All of the above cases, as well as the others cited by respondent, discussed the propriety of giving the flight instruction on a basis different than the identity of the defendant theory set forth in Anjell.   In Caudillo, Vasquez and Johnson, the court was concerned with whether there was substantial evidence of flight to warrant the giving of the instruction.   Such a determination must be made before the flight instruction can be given.   Although these cases have been repeatedly cited for the proposition that a flight instruction is proper when identity is in issue, this is not the basis upon which they were decided and they do not support such a proposition.   “Language used in any opinion is of course to be understood in the light of the facts and the issue then before the court, and an opinion is not authority for a proposition not therein considered.”  (Ginns v.

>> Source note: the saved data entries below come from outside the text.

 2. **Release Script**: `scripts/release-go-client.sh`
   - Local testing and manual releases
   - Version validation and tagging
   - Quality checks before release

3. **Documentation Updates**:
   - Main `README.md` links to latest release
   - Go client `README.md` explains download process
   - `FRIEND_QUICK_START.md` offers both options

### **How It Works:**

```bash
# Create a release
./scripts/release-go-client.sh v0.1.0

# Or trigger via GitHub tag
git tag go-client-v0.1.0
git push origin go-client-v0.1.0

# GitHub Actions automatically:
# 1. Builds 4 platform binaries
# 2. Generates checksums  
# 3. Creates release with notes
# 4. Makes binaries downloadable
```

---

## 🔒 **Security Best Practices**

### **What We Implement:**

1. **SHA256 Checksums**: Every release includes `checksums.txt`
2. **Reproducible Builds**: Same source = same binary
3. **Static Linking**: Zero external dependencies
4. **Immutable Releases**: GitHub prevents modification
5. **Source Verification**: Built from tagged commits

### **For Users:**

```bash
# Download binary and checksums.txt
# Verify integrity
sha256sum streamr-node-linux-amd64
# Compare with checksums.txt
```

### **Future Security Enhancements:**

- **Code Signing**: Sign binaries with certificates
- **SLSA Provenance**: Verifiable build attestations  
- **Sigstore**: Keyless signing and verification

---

Savage (1964) 61 Cal.2d 520, 524, fn. 2, 39 Cal.Rptr. 377, 393 P.2d 689.)   Respondent's reliance  on these cases as authority contradicting the Anjell rationale is therefore misplaced.

 In the instant case there was absolutely no dispute that the person with Ruffus fled the scene on the night of July 24.   Flight was not disputed.   Also undisputed by either defendant or respondent was the fact that whoever was with Ruffus broke into the ranger's station and stole the microwave oven.   The sole contention made by the defendant was that he was not the perpetrator.   Thus, the question left for the jury to decide was whether the defendant was the perpetrator of the crime.   Once the jury found the defendant was the perpetrator, the case against him ended for all practical purposes.   The only factual issue was the identity of the perpetrator who fled the scene.   The flight instruction added nothing to this determination.   Giving CALJIC No. 2.52 could have misled the jury in a close case.   The court erred in the instant case by giving the flight instruction.   For the combination of reasons set forth in the conclusion, however, this is not a close case.   Any error committed by giving the instruction is therefore harmless.


The crime of burglary clearly occurred.   The only question was the identity of the perpetrator.   Moore positively identified the defendant at trial as the man he saw on July 24, 1984.   Moore had five minutes to observe the defendant at arm's length in a well-lit area.   Moore was trained in making identifications.   At the time Moore was observing the defendant, he thought he looked familiar.   When Johnetta O'Neal told Moore the name of Mark Parrish, he recalled why the defendant was familiar, which was because he had seen him in the Hart Park office area.   Moreover, defendant unexplicably had a key which opened the ranger station, which was consistent with the method used by the perpetrator of the burglary.   Finally, defendant was seen earlier in the evening asking for Ruffus.

In light of this compelling evidence, we cannot say that absent the errors it is reasonably probable a result more favorable to the defendant would have been reached by the jury.  (People v. Watson, (1956), 46 Cal.2d 818, 837, 299 P.2d 243.)

The judgment is affirmed.


FOOTNOTE.   See footnote *, ante.

5.   Defendant cites to the case of People v. Newman (1984) 158 Cal.App.3d 790, 205 Cal.Rptr. 69, in his brief.   This case has been depublished.

BALLANTYNE, Associate Justice.

FRANSON, Acting P.J., and WOOLPERT, J., concur.